Orient’s view is shared by president of Pioneer Energy Dr. Robert Zubrin, who recently wrote at National Review, “The most effective pesticide is DDT. If the Zika catastrophe is to be prevented in time, we need to use it.”

Zubrin observes the pesticide’s history:

DDT was first employed by the U.S. Army to stop a typhus epidemic in Naples that had been created by the retreating Germans through their destruction of that city’s sanitation system. Subsequently, Allied forces used it in all theaters to save millions of disease-ravaged victims of Axis tyranny, and after the war employed it to wipe out malaria in the American south, southern Europe, and much of south Asia and Latin America. The benefits of these campaigns were unprecedented. As the National Academy of Sciences put it in a 1970 report: To only a few chemicals does man owe as great a debt as to DDT. It has contributed to the great increase of agricultural productivity, while sparing countless humanity from a host of diseases, most notably perhaps, scrub typhus and malaria. Indeed, it is estimated that in little more than two decades, DDT has prevented 500 million deaths due to malaria that would otherwise have been inevitable.

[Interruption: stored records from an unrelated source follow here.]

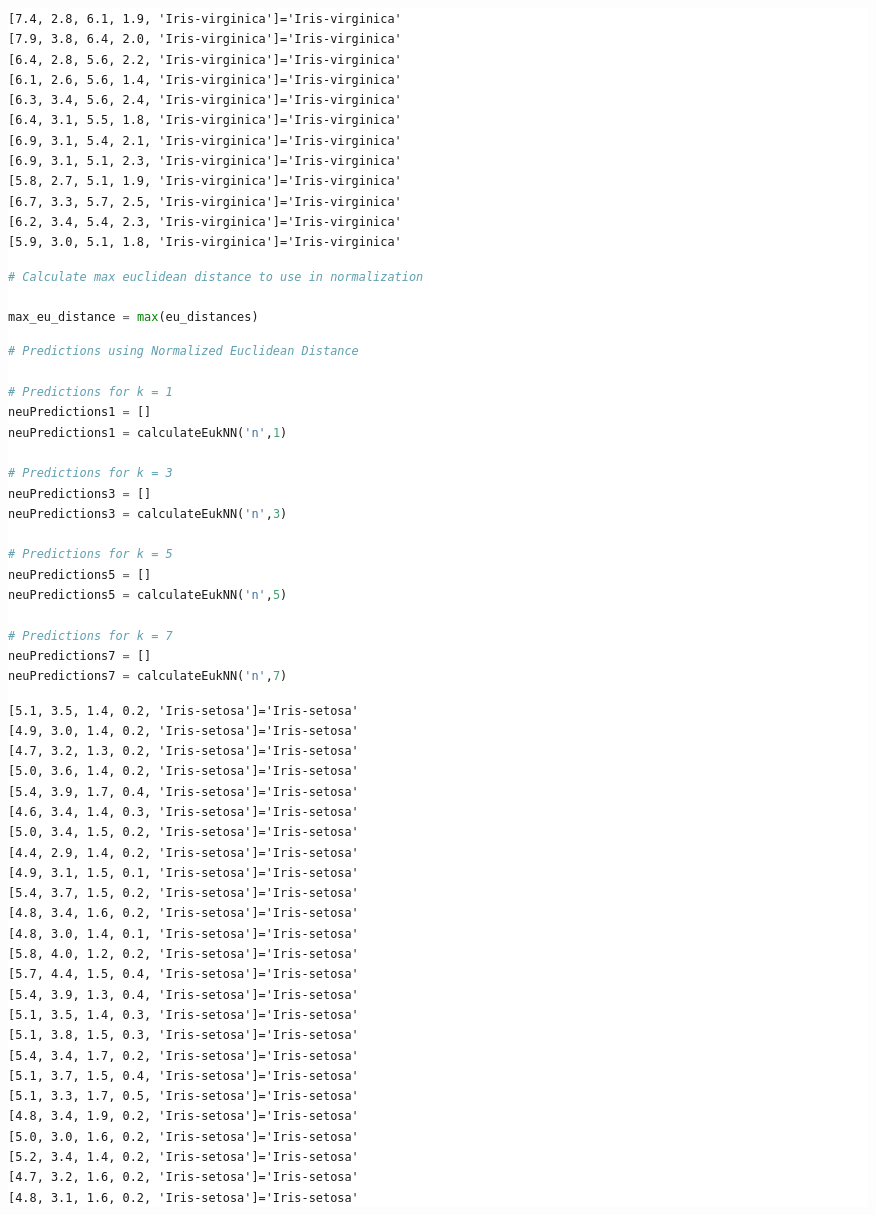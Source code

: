     [7.4, 2.8, 6.1, 1.9, 'Iris-virginica']='Iris-virginica'
    [7.9, 3.8, 6.4, 2.0, 'Iris-virginica']='Iris-virginica'
    [6.4, 2.8, 5.6, 2.2, 'Iris-virginica']='Iris-virginica'
    [6.1, 2.6, 5.6, 1.4, 'Iris-virginica']='Iris-virginica'
    [6.3, 3.4, 5.6, 2.4, 'Iris-virginica']='Iris-virginica'
    [6.4, 3.1, 5.5, 1.8, 'Iris-virginica']='Iris-virginica'
    [6.9, 3.1, 5.4, 2.1, 'Iris-virginica']='Iris-virginica'
    [6.9, 3.1, 5.1, 2.3, 'Iris-virginica']='Iris-virginica'
    [5.8, 2.7, 5.1, 1.9, 'Iris-virginica']='Iris-virginica'
    [6.7, 3.3, 5.7, 2.5, 'Iris-virginica']='Iris-virginica'
    [6.2, 3.4, 5.4, 2.3, 'Iris-virginica']='Iris-virginica'
    [5.9, 3.0, 5.1, 1.8, 'Iris-virginica']='Iris-virginica'
    


```python
# Calculate max euclidean distance to use in normalization

max_eu_distance = max(eu_distances)
```


```python
# Predictions using Normalized Euclidean Distance

# Predictions for k = 1
neuPredictions1 = []
neuPredictions1 = calculateEukNN('n',1)

# Predictions for k = 3
neuPredictions3 = []
neuPredictions3 = calculateEukNN('n',3)

# Predictions for k = 5
neuPredictions5 = []
neuPredictions5 = calculateEukNN('n',5)

# Predictions for k = 7
neuPredictions7 = []
neuPredictions7 = calculateEukNN('n',7)
```

    [5.1, 3.5, 1.4, 0.2, 'Iris-setosa']='Iris-setosa'
    [4.9, 3.0, 1.4, 0.2, 'Iris-setosa']='Iris-setosa'
    [4.7, 3.2, 1.3, 0.2, 'Iris-setosa']='Iris-setosa'
    [5.0, 3.6, 1.4, 0.2, 'Iris-setosa']='Iris-setosa'
    [5.4, 3.9, 1.7, 0.4, 'Iris-setosa']='Iris-setosa'
    [4.6, 3.4, 1.4, 0.3, 'Iris-setosa']='Iris-setosa'
    [5.0, 3.4, 1.5, 0.2, 'Iris-setosa']='Iris-setosa'
    [4.4, 2.9, 1.4, 0.2, 'Iris-setosa']='Iris-setosa'
    [4.9, 3.1, 1.5, 0.1, 'Iris-setosa']='Iris-setosa'
    [5.4, 3.7, 1.5, 0.2, 'Iris-setosa']='Iris-setosa'
    [4.8, 3.4, 1.6, 0.2, 'Iris-setosa']='Iris-setosa'
    [4.8, 3.0, 1.4, 0.1, 'Iris-setosa']='Iris-setosa'
    [5.8, 4.0, 1.2, 0.2, 'Iris-setosa']='Iris-setosa'
    [5.7, 4.4, 1.5, 0.4, 'Iris-setosa']='Iris-setosa'
    [5.4, 3.9, 1.3, 0.4, 'Iris-setosa']='Iris-setosa'
    [5.1, 3.5, 1.4, 0.3, 'Iris-setosa']='Iris-setosa'
    [5.1, 3.8, 1.5, 0.3, 'Iris-setosa']='Iris-setosa'
    [5.4, 3.4, 1.7, 0.2, 'Iris-setosa']='Iris-setosa'
    [5.1, 3.7, 1.5, 0.4, 'Iris-setosa']='Iris-setosa'
    [5.1, 3.3, 1.7, 0.5, 'Iris-setosa']='Iris-setosa'
    [4.8, 3.4, 1.9, 0.2, 'Iris-setosa']='Iris-setosa'
    [5.0, 3.0, 1.6, 0.2, 'Iris-setosa']='Iris-setosa'
    [5.2, 3.4, 1.4, 0.2, 'Iris-setosa']='Iris-setosa'
    [4.7, 3.2, 1.6, 0.2, 'Iris-setosa']='Iris-setosa'
    [4.8, 3.1, 1.6, 0.2, 'Iris-setosa']='Iris-setosa'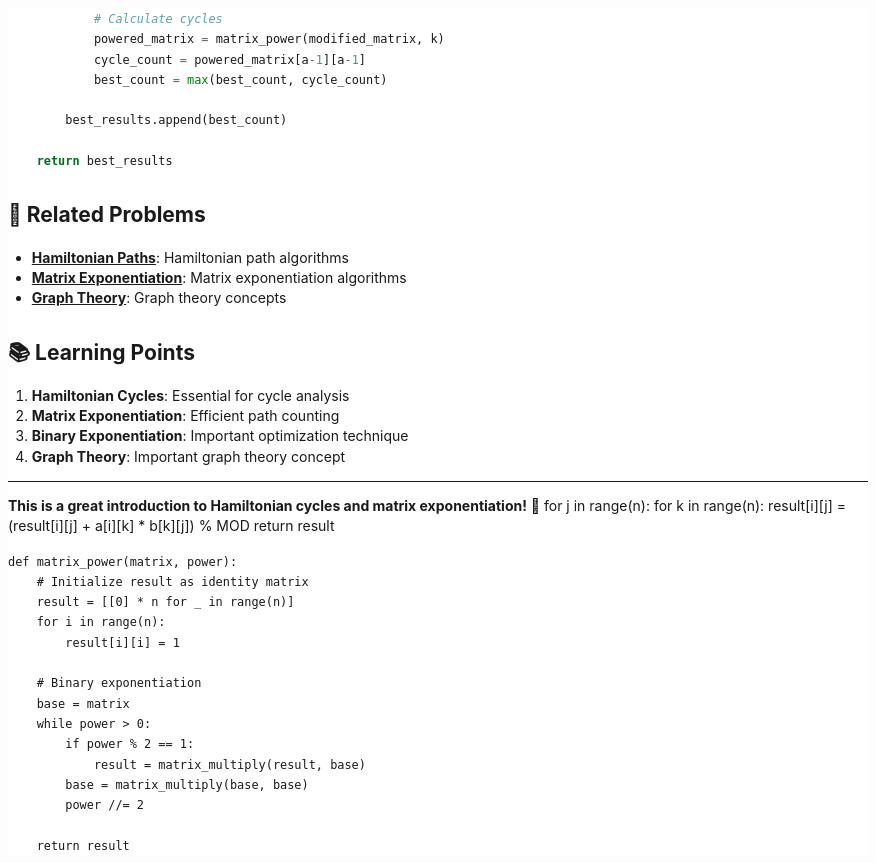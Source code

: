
 ```python
            # Calculate cycles
            powered_matrix = matrix_power(modified_matrix, k)
            cycle_count = powered_matrix[a-1][a-1]
            best_count = max(best_count, cycle_count)
        
        best_results.append(best_count)
    
    return best_results
```

## 🔗 Related Problems

- **[Hamiltonian Paths](/cses-analyses/problem_soulutions/advanced_graph_problems/)**: Hamiltonian path algorithms
- **[Matrix Exponentiation](/cses-analyses/problem_soulutions/advanced_graph_problems/)**: Matrix exponentiation algorithms
- **[Graph Theory](/cses-analyses/problem_soulutions/advanced_graph_problems/)**: Graph theory concepts

## 📚 Learning Points

1. **Hamiltonian Cycles**: Essential for cycle analysis
2. **Matrix Exponentiation**: Efficient path counting
3. **Binary Exponentiation**: Important optimization technique
4. **Graph Theory**: Important graph theory concept

---

**This is a great introduction to Hamiltonian cycles and matrix exponentiation!** 🎯
            for j in range(n):
                for k in range(n):
                    result[i][j] = (result[i][j] + a[i][k] * b[k][j]) % MOD
        return result
    
    def matrix_power(matrix, power):
        # Initialize result as identity matrix
        result = [[0] * n for _ in range(n)]
        for i in range(n):
            result[i][i] = 1
        
        # Binary exponentiation
        base = matrix
        while power > 0:
            if power % 2 == 1:
                result = matrix_multiply(result, base)
            base = matrix_multiply(base, base)
            power //= 2
        
        return result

Zubrin asserts that environmentalists such as Rachel Carson, author of the 1962 book Silent Spring, propagated the notion that DDT was harmful to bird populations.

“This was false,” he writes. “In fact, by eliminating their insect parasites and infection agents, DDT was helping bird numbers to grow significantly.”

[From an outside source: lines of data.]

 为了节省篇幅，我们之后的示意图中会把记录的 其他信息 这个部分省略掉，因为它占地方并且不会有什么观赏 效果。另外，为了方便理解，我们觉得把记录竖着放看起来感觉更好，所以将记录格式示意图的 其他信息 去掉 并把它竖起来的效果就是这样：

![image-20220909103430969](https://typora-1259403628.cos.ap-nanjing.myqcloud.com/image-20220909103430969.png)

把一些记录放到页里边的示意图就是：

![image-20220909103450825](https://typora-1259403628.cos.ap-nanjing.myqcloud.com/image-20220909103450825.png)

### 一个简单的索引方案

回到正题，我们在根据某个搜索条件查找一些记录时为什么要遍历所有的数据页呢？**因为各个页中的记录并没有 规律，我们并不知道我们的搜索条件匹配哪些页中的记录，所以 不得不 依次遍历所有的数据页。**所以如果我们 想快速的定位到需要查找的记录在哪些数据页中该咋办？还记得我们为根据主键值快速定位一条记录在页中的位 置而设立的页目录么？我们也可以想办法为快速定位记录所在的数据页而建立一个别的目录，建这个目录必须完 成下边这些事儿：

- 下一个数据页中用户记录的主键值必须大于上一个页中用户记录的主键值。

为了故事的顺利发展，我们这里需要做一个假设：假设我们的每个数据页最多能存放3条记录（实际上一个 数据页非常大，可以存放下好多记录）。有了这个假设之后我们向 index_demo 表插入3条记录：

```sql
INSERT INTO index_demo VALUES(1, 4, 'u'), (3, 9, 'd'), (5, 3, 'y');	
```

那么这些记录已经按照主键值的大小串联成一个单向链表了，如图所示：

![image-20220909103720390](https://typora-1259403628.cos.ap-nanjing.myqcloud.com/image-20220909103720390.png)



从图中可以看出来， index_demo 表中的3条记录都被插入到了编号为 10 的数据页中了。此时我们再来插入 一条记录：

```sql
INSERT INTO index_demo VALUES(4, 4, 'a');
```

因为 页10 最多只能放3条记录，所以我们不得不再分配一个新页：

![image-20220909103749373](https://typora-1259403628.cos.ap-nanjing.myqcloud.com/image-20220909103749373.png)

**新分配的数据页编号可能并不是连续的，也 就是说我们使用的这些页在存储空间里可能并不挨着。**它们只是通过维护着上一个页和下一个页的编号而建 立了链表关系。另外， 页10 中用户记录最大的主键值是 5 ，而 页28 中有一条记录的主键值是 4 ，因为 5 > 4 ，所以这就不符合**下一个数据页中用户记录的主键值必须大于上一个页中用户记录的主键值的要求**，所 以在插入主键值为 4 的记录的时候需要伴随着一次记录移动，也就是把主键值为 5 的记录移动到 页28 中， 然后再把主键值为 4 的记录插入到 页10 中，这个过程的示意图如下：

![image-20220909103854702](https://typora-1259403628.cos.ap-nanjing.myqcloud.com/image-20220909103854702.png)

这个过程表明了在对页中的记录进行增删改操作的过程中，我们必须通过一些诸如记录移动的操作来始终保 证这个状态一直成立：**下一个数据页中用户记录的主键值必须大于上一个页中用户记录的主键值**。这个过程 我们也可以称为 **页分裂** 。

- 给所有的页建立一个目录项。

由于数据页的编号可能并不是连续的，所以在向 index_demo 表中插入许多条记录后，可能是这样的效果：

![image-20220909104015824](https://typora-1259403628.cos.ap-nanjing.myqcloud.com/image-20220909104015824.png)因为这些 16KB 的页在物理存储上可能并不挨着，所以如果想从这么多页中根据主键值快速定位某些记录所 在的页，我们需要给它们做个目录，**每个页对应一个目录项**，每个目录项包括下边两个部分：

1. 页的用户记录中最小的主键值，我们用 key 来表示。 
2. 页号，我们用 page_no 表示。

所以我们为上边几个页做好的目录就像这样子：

Nevertheless, Zubrin notes environmentalists launched an aggressive “massive propaganda campaign” that would ultimately ban the use of DDT.The Leftist Propagandist

According to Orient, Zika is not a new virus, having been first identified in humans in 1947 in Uganda’s Zika Forest. Nevertheless, CDC director Thomas Frieden observes the virus’s association with microcephaly and other fetal harm.

“There is no definitive proof that ZVD has caused birth defects,” Orient notes. “In fact, the evidence is against it. In Colombia, 3000 pregnant women had ZVD — with no microcephaly. In Brazil, only 17 of 404 cases of confirmed microcephaly were positive for ZVD. ZVD has been known since the 1940s as a benign disease, with no reported birth defects.”

Orient also advises against exposing women who may be pregnant to drugs or vaccines that have not been through thorough safety testing. She notes that, last year, Brazil mandated the pertussis vaccine for all pregnant women — without proof of safety during pregnancy.

Regarding the fear that Zika could spread through the United States via illegal immigrants, Orient believes that ZVD is perhaps one of the least important of the kinds of diseases that could be transmitted in that way. A concern she has is that President Obama proposes to spend $1.8 billion on the ZVD threat — which is now being used politically to promote abortion in countries where it is currently illegal — while “other genuine threats proliferate.”

“We could stop transmission now with effective mosquito control in affected areas,” Orient says.